1) Jumping Rope – Lately I have been jumping rope several times a week. This is quickly becoming one of my favorite conditioning methods because it’s quick, effective, and can be done anywhere. Plus, a jump rope only costs about six to 10 dollars.
There are two main ways I perform my jump rope workouts: 1) I’ll jump rope for 15 minutes and only take very short rest breaks when needed. 2) I’ll perform intervals; jump rope for 30 seconds hard, and rest for 15 seconds. If you have never tried jumping rope for conditioning and fat loss, I highly suggest you do so. Also check out this older article for more ideas and information => Fat Burning Jump Rope Workout.
2) Training Calves – Jason Ferruggia had an interesting post last week on training calves. If you want to improve your athleticism and/or you directly train your calves, then you’ll really want to check out this article. You can find it here.

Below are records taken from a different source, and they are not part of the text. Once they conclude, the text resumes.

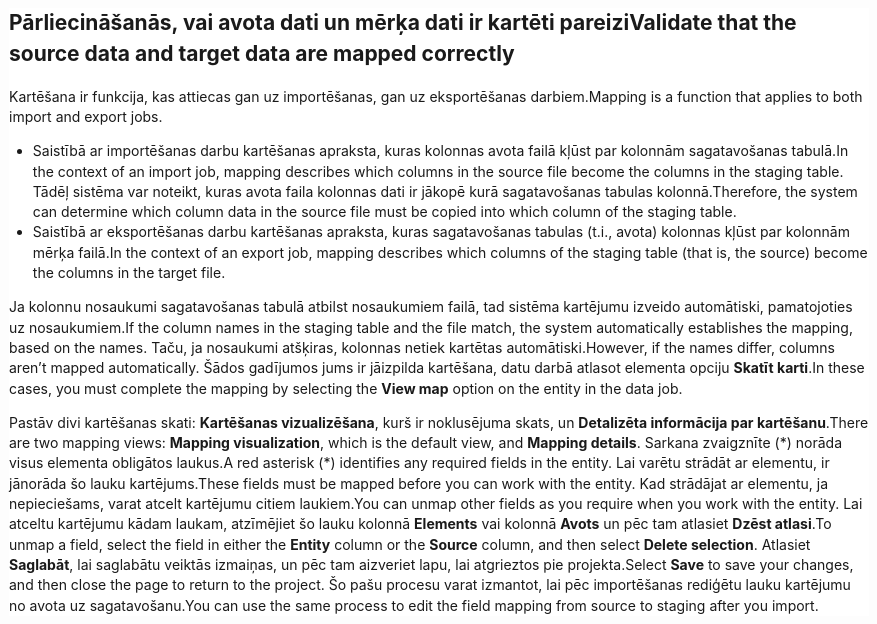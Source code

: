 ## <a name="validate-that-the-source-data-and-target-data-are-mapped-correctly"></a><span data-ttu-id="cd3ad-180">Pārliecināšanās, vai avota dati un mērķa dati ir kartēti pareizi</span><span class="sxs-lookup"><span data-stu-id="cd3ad-180">Validate that the source data and target data are mapped correctly</span></span>
<span data-ttu-id="cd3ad-181">Kartēšana ir funkcija, kas attiecas gan uz importēšanas, gan uz eksportēšanas darbiem.</span><span class="sxs-lookup"><span data-stu-id="cd3ad-181">Mapping is a function that applies to both import and export jobs.</span></span>

- <span data-ttu-id="cd3ad-182">Saistībā ar importēšanas darbu kartēšanas apraksta, kuras kolonnas avota failā kļūst par kolonnām sagatavošanas tabulā.</span><span class="sxs-lookup"><span data-stu-id="cd3ad-182">In the context of an import job, mapping describes which columns in the source file become the columns in the staging table.</span></span> <span data-ttu-id="cd3ad-183">Tādēļ sistēma var noteikt, kuras avota faila kolonnas dati ir jākopē kurā sagatavošanas tabulas kolonnā.</span><span class="sxs-lookup"><span data-stu-id="cd3ad-183">Therefore, the system can determine which column data in the source file must be copied into which column of the staging table.</span></span>
- <span data-ttu-id="cd3ad-184">Saistībā ar eksportēšanas darbu kartēšanas apraksta, kuras sagatavošanas tabulas (t.i., avota) kolonnas kļūst par kolonnām mērķa failā.</span><span class="sxs-lookup"><span data-stu-id="cd3ad-184">In the context of an export job, mapping describes which columns of the staging table (that is, the source) become the columns in the target file.</span></span>

<span data-ttu-id="cd3ad-185">Ja kolonnu nosaukumi sagatavošanas tabulā atbilst nosaukumiem failā, tad sistēma kartējumu izveido automātiski, pamatojoties uz nosaukumiem.</span><span class="sxs-lookup"><span data-stu-id="cd3ad-185">If the column names in the staging table and the file match, the system automatically establishes the mapping, based on the names.</span></span> <span data-ttu-id="cd3ad-186">Taču, ja nosaukumi atšķiras, kolonnas netiek kartētas automātiski.</span><span class="sxs-lookup"><span data-stu-id="cd3ad-186">However, if the names differ, columns aren’t mapped automatically.</span></span> <span data-ttu-id="cd3ad-187">Šādos gadījumos jums ir jāizpilda kartēšana, datu darbā atlasot elementa opciju **Skatīt karti**.</span><span class="sxs-lookup"><span data-stu-id="cd3ad-187">In these cases, you must complete the mapping by selecting the **View map** option on the entity in the data job.</span></span>

<span data-ttu-id="cd3ad-188">Pastāv divi kartēšanas skati: **Kartēšanas vizualizēšana**, kurš ir noklusējuma skats, un **Detalizēta informācija par kartēšanu**.</span><span class="sxs-lookup"><span data-stu-id="cd3ad-188">There are two mapping views: **Mapping visualization**, which is the default view, and **Mapping details**.</span></span> <span data-ttu-id="cd3ad-189">Sarkana zvaigznīte (\*) norāda visus elementa obligātos laukus.</span><span class="sxs-lookup"><span data-stu-id="cd3ad-189">A red asterisk (\*) identifies any required fields in the entity.</span></span> <span data-ttu-id="cd3ad-190">Lai varētu strādāt ar elementu, ir jānorāda šo lauku kartējums.</span><span class="sxs-lookup"><span data-stu-id="cd3ad-190">These fields must be mapped before you can work with the entity.</span></span> <span data-ttu-id="cd3ad-191">Kad strādājat ar elementu, ja nepieciešams, varat atcelt kartējumu citiem laukiem.</span><span class="sxs-lookup"><span data-stu-id="cd3ad-191">You can unmap other fields as you require when you work with the entity.</span></span> <span data-ttu-id="cd3ad-192">Lai atceltu kartējumu kādam laukam, atzīmējiet šo lauku kolonnā **Elements** vai kolonnā **Avots** un pēc tam atlasiet **Dzēst atlasi**.</span><span class="sxs-lookup"><span data-stu-id="cd3ad-192">To unmap a field, select the field in either the **Entity** column or the **Source** column, and then select **Delete selection**.</span></span> <span data-ttu-id="cd3ad-193">Atlasiet **Saglabāt**, lai saglabātu veiktās izmaiņas, un pēc tam aizveriet lapu, lai atgrieztos pie projekta.</span><span class="sxs-lookup"><span data-stu-id="cd3ad-193">Select **Save** to save your changes, and then close the page to return to the project.</span></span> <span data-ttu-id="cd3ad-194">Šo pašu procesu varat izmantot, lai pēc importēšanas rediģētu lauku kartējumu no avota uz sagatavošanu.</span><span class="sxs-lookup"><span data-stu-id="cd3ad-194">You can use the same process to edit the field mapping from source to staging after you import.</span></span>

3) Fennel Salad – Last week I stumbled upon a new website that has some amazing recipes. I wanted to try something different so the first thing I have made from the website is fennel salad. This was my first time eating fennel, and it was wonderful. You can check out that recipe here, and I suggest you scan the website for other great meal ideas. I have several lined up to try for myself.
4) Cardio ADD – I get easily bored with my conditioning (a.k.a. “cardio”) workouts. I usually change things up every couple of weeks, if not every week to keep myself from going crazy. Here lately I have been doing hill sprints, jumping rope, burpees, kettebell snatches and swings, and a combination of those. If you’re bored with your cardio, check out this article => The Cure for Cardio ADD. You’ll find some great ideas to change up your conditioning workouts and speed up your fat loss.
5) Deadlifting – This is by far my favorite exercise. Why? Well, there are a few reasons. One, you don’t need a spotter; you just load up a bar and pull. Two, there’s no cheating with this exercise (unless you count hitching); you either get the weight locked out or you don’t. Three, this exercise has greatly improved my back, glutes, and hamstrings. Four, I’m good at it. Five, I love lifting more weight than 90 plus percent of the guys at commercial gyms. : )
Oh, and by the way. For women who want to “lose fat and tone up”, you should be deadlifting too. Forget about leg curls and the inner and outer thigh machines. Deadlifts will do far more for your physique than all of those useless exercises combined. Check out Why Women Should Deadlift.
Okay, everyone. Have a wonderful weekend!